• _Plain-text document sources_
┏━━

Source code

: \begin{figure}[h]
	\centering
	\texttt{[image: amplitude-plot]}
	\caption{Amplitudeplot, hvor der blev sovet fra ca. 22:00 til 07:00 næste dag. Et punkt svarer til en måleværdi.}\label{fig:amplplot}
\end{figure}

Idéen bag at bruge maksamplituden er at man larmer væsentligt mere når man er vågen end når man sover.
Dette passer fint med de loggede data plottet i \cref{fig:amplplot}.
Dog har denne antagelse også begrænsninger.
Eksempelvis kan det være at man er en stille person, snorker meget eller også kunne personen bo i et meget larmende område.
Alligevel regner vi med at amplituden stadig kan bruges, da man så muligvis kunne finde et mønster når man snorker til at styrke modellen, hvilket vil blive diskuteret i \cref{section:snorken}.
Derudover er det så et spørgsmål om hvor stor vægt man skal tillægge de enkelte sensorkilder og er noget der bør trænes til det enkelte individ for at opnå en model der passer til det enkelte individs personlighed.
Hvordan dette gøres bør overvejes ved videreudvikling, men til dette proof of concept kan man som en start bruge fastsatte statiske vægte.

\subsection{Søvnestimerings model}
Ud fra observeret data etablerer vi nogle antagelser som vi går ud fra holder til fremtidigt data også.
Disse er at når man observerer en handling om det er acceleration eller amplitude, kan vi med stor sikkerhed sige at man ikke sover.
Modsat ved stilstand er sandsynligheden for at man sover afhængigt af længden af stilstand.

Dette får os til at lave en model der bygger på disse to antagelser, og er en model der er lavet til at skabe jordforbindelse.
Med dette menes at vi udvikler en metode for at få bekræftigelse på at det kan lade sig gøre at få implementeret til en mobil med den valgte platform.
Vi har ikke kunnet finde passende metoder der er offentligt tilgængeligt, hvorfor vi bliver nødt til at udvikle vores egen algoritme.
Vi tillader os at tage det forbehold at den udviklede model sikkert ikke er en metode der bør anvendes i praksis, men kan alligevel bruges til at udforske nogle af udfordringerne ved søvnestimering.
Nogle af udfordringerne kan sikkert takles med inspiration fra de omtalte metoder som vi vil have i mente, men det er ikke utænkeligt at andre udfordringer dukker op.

┗━━

• _YOUR GOAL_
If a line in the entries holds the string "amplplot", copy it.

• _RESULT FOR THIS EXERCISE_
	\caption{Amplitudeplot, hvor der blev sovet fra ca. 22:00 til 07:00 næste dag. Et punkt svarer til en måleværdi.}\label{fig:amplplot}
Dette passer fint med de loggede data plottet i \cref{fig:amplplot}.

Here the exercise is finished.